About this exercise:
From the entries below, pull out each line where "BWohn" appears.

Extracted data entries:

========

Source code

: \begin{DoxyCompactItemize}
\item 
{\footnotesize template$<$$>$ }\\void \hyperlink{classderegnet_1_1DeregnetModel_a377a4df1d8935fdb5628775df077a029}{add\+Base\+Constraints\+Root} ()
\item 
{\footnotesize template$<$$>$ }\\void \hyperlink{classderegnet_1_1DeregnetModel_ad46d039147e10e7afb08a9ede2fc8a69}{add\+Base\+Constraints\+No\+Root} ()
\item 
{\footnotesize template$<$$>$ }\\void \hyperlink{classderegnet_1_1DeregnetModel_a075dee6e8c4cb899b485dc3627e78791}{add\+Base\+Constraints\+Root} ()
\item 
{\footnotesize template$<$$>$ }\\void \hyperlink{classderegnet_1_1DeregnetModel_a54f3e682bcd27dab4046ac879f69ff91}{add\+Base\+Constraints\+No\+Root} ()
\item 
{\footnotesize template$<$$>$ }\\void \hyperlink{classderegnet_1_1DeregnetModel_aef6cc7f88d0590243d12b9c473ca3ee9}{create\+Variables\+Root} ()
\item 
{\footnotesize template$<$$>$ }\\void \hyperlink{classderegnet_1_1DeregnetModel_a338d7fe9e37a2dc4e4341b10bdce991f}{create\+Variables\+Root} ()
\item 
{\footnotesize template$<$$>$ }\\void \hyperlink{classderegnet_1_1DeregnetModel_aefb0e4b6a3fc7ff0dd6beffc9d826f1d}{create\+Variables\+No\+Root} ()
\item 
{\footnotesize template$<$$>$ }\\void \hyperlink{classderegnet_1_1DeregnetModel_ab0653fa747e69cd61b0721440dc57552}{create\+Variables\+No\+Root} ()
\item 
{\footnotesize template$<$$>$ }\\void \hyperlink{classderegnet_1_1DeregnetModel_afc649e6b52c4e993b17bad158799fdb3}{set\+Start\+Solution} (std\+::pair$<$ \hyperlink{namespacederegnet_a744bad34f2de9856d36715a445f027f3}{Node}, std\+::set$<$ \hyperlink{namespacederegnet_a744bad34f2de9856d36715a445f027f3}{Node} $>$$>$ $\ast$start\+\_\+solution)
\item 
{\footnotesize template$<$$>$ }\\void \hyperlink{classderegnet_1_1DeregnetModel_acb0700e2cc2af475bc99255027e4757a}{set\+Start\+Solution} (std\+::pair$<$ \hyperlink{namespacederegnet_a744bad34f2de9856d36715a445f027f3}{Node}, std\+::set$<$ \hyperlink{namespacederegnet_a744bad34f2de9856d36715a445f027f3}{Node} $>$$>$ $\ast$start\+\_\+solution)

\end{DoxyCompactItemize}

========

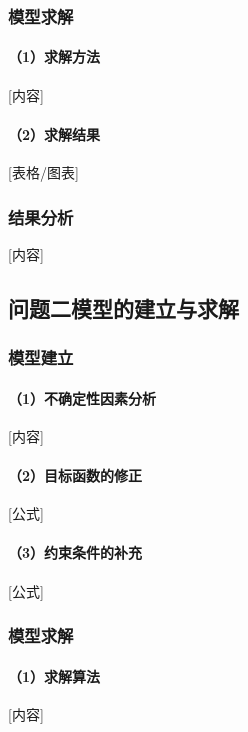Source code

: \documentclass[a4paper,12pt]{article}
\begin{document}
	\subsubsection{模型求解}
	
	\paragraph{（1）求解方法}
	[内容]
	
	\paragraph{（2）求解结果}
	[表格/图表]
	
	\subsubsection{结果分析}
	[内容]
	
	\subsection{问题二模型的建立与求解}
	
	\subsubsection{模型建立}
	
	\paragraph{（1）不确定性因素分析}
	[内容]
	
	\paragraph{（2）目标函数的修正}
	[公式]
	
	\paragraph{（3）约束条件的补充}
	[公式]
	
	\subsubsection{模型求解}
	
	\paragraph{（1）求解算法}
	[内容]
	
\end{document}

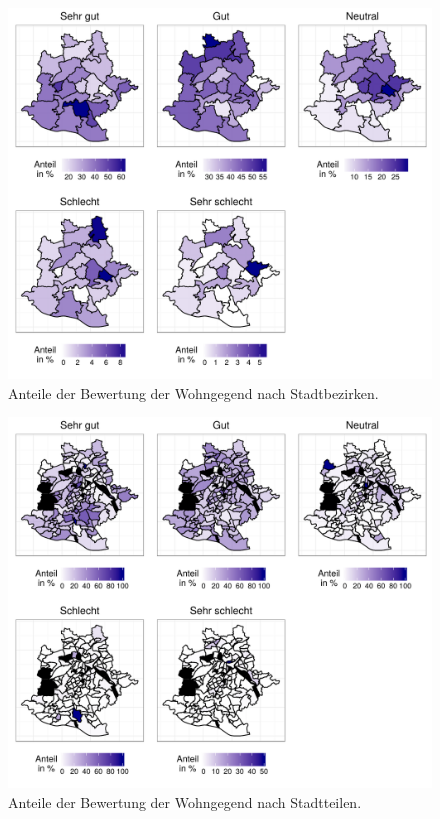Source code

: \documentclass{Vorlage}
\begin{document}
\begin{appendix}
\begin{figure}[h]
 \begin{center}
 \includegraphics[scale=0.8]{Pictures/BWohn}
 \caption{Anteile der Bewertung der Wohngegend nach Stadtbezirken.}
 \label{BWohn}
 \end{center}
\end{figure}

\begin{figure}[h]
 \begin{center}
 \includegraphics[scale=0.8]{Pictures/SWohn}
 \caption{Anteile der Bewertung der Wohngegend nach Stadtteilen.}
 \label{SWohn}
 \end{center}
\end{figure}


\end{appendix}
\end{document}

========

Response area:
 \includegraphics[scale=0.8]{Pictures/BWohn}
 \label{BWohn}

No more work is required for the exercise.